──────── Input data
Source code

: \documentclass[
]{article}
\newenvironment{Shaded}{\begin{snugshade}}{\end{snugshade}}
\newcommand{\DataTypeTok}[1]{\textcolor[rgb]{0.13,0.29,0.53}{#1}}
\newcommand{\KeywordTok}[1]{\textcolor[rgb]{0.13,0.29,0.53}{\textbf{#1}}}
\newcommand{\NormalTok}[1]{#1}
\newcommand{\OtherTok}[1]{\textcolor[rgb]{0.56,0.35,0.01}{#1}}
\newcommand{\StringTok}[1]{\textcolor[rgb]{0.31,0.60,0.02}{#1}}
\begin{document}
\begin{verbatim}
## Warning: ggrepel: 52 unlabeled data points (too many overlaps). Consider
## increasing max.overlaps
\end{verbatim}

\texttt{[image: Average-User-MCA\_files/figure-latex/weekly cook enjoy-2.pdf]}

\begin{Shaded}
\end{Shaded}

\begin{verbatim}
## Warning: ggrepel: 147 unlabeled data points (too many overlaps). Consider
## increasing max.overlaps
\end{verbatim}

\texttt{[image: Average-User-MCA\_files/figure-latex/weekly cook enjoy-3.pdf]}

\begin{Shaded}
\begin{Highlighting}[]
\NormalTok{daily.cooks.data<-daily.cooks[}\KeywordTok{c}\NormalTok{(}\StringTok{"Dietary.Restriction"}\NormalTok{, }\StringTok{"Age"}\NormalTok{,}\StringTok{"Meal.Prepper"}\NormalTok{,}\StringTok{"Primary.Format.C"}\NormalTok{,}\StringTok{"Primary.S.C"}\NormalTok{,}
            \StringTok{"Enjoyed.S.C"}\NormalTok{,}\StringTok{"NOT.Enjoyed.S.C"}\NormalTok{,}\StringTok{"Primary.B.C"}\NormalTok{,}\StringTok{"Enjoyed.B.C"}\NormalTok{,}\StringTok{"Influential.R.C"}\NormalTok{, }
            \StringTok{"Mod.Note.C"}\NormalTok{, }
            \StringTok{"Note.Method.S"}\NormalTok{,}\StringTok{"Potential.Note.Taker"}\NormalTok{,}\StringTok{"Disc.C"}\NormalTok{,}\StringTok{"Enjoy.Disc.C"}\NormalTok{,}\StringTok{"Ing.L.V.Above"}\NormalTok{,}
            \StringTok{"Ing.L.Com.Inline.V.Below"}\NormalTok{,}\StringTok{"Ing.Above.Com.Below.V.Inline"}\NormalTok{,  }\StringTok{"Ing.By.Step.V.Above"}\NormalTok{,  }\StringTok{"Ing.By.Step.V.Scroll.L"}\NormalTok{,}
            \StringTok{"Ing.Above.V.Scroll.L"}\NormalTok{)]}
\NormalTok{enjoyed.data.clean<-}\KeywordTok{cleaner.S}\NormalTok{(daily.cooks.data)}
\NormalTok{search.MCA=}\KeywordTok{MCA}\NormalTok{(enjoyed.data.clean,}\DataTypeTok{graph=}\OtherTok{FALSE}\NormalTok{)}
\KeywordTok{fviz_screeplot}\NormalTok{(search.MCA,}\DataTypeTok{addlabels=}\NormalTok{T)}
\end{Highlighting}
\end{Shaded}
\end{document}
────────────────
▶ **Instructions for the task**
Respond with one number, the count of lines in the data that hold the string "Note".

▶ **Answer section**
2